> _What you should do_
Starting at the first line of the entries below, output every line exactly, up to and including the line with "High-Level Systems Overview and Architecture".

Dataset items:
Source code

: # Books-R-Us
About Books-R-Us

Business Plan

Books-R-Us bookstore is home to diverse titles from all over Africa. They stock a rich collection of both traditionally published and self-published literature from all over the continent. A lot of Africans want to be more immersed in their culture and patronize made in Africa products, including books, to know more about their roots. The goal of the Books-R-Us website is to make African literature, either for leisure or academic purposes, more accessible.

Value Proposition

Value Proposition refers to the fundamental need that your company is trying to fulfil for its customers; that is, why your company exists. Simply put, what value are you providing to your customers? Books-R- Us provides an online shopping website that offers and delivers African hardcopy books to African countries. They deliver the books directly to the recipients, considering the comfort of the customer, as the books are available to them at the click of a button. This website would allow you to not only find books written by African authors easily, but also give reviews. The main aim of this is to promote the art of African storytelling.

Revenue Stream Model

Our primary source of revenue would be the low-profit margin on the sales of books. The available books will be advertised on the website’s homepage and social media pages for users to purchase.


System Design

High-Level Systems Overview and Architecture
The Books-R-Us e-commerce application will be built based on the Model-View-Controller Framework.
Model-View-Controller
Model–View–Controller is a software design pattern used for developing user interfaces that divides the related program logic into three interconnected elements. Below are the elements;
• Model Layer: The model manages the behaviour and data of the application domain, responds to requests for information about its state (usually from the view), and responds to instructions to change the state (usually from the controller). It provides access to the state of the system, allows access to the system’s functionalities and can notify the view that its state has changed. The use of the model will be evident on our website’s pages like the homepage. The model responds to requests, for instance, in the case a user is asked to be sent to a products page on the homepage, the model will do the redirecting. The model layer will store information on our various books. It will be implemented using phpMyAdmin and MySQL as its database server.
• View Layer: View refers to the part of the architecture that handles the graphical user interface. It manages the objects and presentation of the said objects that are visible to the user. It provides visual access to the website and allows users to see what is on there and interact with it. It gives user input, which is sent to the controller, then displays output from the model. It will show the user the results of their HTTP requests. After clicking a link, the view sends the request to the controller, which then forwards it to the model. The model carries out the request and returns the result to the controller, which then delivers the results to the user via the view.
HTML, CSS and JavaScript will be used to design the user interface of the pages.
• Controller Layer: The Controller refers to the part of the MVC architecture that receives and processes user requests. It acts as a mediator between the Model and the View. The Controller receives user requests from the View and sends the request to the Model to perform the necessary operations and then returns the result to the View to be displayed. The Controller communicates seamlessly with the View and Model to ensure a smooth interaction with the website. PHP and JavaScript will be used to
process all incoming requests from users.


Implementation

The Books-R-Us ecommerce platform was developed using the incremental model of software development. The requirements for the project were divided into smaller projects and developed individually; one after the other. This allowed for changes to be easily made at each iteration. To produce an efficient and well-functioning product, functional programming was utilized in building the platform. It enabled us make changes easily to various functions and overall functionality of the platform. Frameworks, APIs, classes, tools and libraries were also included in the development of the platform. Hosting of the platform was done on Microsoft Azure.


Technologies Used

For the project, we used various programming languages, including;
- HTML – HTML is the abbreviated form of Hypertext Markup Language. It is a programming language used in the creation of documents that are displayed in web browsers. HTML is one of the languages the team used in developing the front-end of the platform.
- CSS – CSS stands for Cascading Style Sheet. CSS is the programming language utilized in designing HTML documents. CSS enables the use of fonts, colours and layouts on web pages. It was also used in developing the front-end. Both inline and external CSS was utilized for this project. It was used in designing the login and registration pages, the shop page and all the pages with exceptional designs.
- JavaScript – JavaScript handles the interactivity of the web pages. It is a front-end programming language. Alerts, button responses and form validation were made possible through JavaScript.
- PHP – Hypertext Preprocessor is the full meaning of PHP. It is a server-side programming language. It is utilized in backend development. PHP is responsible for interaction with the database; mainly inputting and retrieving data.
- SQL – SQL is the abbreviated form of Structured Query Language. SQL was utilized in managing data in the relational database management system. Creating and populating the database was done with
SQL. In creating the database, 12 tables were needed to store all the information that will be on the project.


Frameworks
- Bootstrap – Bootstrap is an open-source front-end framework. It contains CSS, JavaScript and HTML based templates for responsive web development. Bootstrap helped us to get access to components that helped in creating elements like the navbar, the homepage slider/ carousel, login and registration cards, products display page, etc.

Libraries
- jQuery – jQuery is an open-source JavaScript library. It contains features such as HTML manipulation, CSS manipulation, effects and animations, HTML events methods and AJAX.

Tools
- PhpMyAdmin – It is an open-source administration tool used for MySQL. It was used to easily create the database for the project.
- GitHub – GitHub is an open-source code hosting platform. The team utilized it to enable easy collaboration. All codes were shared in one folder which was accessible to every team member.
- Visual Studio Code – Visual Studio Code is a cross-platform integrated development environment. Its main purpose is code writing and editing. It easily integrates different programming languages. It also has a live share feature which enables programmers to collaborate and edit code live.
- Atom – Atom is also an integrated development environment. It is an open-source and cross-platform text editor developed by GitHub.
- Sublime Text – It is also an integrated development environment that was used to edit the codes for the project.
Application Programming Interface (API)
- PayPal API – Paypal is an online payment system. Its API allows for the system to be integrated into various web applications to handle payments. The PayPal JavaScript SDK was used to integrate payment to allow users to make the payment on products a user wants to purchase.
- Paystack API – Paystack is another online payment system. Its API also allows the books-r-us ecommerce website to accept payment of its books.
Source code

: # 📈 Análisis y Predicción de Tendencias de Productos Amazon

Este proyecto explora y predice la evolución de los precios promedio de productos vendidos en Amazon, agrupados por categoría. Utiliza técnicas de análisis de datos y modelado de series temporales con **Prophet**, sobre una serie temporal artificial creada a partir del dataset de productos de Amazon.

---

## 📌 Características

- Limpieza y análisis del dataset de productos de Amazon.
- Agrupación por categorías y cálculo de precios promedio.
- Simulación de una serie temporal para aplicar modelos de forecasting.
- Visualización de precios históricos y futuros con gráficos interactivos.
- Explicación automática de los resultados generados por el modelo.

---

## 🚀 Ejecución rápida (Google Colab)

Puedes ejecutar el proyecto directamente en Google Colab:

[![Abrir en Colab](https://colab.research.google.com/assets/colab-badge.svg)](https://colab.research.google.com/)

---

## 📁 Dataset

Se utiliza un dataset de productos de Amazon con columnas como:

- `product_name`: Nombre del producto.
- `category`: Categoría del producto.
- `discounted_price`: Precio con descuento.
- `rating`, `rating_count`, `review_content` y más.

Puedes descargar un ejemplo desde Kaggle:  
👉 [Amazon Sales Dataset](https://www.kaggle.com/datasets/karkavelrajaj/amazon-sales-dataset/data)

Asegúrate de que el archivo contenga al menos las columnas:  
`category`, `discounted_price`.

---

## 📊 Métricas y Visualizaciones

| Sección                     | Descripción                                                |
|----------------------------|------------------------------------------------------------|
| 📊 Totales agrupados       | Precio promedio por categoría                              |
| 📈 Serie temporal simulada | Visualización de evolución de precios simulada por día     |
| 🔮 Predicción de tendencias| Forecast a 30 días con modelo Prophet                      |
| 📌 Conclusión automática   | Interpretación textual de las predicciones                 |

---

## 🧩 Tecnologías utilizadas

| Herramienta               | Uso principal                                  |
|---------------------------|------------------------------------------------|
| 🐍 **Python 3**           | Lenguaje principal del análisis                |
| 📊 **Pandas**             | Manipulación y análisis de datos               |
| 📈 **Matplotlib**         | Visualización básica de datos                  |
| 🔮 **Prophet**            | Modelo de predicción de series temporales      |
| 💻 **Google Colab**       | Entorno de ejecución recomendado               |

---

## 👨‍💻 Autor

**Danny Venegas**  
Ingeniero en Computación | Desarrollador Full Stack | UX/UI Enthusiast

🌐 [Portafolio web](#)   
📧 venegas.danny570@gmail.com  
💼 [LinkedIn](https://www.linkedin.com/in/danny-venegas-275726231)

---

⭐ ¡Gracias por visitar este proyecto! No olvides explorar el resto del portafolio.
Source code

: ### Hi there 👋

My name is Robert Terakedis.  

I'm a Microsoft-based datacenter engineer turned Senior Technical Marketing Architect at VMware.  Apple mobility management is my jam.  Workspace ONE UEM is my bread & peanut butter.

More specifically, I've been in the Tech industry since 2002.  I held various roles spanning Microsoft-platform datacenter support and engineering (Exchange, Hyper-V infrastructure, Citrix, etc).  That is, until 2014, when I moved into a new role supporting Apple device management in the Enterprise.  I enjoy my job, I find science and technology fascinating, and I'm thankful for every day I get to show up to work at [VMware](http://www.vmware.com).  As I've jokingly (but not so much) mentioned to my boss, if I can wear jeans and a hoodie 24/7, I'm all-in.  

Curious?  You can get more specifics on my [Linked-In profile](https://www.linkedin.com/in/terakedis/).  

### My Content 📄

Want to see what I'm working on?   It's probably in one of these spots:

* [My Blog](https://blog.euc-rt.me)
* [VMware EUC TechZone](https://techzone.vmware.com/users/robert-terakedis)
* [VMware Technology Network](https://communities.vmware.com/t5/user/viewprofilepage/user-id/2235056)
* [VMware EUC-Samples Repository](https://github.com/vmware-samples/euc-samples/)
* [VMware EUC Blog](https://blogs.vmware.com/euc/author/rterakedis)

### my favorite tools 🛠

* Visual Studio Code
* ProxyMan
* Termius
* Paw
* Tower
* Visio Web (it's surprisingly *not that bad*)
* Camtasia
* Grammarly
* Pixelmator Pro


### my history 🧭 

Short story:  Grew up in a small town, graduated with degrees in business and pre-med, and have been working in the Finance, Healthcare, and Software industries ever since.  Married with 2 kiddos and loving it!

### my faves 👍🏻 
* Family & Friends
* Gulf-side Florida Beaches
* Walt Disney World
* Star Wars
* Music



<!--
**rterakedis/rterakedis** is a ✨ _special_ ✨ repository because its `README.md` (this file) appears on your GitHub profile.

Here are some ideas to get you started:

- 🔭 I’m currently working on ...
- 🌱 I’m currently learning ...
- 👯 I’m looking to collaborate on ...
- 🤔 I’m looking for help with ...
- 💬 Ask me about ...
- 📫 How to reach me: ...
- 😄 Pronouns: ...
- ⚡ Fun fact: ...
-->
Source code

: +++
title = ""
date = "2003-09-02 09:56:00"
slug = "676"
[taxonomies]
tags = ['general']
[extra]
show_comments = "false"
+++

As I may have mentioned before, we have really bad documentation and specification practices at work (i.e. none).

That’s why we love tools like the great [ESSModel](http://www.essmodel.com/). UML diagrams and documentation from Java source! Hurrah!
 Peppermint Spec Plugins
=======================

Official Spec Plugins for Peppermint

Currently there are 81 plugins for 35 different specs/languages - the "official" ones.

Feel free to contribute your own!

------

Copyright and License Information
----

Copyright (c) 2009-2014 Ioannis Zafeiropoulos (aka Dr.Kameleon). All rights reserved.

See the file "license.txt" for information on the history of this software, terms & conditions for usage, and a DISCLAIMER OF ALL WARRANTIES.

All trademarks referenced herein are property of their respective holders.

> _Written reply_
Source code

: # Books-R-Us
About Books-R-Us

Business Plan

Books-R-Us bookstore is home to diverse titles from all over Africa. They stock a rich collection of both traditionally published and self-published literature from all over the continent. A lot of Africans want to be more immersed in their culture and patronize made in Africa products, including books, to know more about their roots. The goal of the Books-R-Us website is to make African literature, either for leisure or academic purposes, more accessible.

Value Proposition

Value Proposition refers to the fundamental need that your company is trying to fulfil for its customers; that is, why your company exists. Simply put, what value are you providing to your customers? Books-R- Us provides an online shopping website that offers and delivers African hardcopy books to African countries. They deliver the books directly to the recipients, considering the comfort of the customer, as the books are available to them at the click of a button. This website would allow you to not only find books written by African authors easily, but also give reviews. The main aim of this is to promote the art of African storytelling.

Revenue Stream Model

Our primary source of revenue would be the low-profit margin on the sales of books. The available books will be advertised on the website’s homepage and social media pages for users to purchase.


System Design

High-Level Systems Overview and Architecture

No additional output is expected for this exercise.